→ WHAT THE EXERCISE ASKS: Within the records below is a range that opens at the line with "Thus, the relationship" and closes at the line with "The next section". Return that range word for word, both ends included, and only that range.

[[ INPUT MATERIAL open ]]

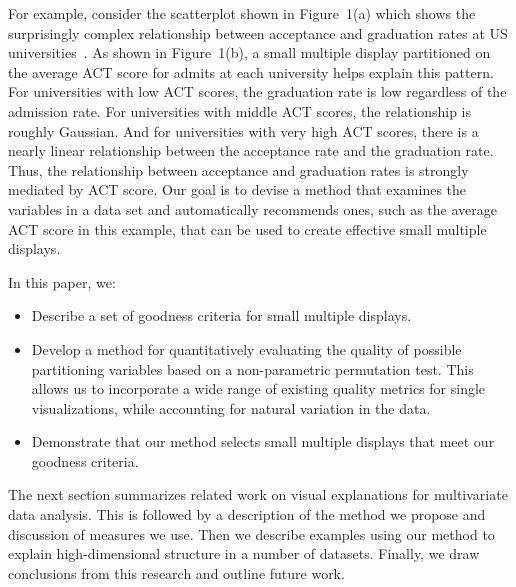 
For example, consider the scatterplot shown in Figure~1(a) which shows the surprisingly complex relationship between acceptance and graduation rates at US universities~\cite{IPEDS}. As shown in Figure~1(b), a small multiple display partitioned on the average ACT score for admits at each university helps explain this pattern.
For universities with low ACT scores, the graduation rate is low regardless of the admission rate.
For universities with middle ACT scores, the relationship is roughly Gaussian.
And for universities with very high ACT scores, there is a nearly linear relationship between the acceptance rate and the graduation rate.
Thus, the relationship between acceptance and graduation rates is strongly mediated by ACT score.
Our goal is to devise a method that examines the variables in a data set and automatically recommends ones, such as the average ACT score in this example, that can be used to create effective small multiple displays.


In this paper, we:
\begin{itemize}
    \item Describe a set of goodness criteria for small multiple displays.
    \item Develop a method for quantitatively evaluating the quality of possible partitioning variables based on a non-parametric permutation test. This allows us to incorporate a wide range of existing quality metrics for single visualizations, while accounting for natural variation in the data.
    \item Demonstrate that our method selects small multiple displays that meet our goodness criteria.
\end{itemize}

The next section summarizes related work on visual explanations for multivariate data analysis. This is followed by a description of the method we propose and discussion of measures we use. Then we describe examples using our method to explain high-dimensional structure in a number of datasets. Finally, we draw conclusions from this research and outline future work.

[[ INPUT MATERIAL closed ]]
[[ INPUT MATERIAL open ]]

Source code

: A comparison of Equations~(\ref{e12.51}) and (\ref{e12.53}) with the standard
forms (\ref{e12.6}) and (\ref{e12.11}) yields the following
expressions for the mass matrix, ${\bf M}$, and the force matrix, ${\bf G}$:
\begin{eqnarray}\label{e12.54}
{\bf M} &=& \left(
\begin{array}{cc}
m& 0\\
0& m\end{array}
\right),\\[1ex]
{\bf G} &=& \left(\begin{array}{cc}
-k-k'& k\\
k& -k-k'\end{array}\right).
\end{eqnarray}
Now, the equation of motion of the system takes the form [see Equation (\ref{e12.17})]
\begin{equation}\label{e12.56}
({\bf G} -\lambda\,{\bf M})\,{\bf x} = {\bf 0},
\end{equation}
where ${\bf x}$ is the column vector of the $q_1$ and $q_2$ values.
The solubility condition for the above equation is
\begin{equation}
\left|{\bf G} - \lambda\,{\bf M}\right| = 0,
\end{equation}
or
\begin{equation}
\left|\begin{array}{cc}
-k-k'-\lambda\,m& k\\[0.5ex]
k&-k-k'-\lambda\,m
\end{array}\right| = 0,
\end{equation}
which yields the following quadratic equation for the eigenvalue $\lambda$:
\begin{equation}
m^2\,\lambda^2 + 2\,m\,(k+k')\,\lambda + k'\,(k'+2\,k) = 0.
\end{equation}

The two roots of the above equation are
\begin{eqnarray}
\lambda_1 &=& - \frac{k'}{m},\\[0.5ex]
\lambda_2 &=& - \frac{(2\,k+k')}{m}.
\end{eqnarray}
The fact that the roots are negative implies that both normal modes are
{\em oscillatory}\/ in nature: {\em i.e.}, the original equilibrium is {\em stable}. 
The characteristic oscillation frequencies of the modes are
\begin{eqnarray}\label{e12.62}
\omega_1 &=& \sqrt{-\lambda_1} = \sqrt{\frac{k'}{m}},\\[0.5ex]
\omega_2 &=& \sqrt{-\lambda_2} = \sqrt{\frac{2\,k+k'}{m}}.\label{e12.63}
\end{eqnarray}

[[ INPUT MATERIAL closed ]]

→ OUTPUT:
Thus, the relationship between acceptance and graduation rates is strongly mediated by ACT score.
Our goal is to devise a method that examines the variables in a data set and automatically recommends ones, such as the average ACT score in this example, that can be used to create effective small multiple displays.


In this paper, we:
\begin{itemize}
    \item Describe a set of goodness criteria for small multiple displays.
    \item Develop a method for quantitatively evaluating the quality of possible partitioning variables based on a non-parametric permutation test. This allows us to incorporate a wide range of existing quality metrics for single visualizations, while accounting for natural variation in the data.
    \item Demonstrate that our method selects small multiple displays that meet our goodness criteria.
\end{itemize}

The next section summarizes related work on visual explanations for multivariate data analysis. This is followed by a description of the method we propose and discussion of measures we use. Then we describe examples using our method to explain high-dimensional structure in a number of datasets. Finally, we draw conclusions from this research and outline future work.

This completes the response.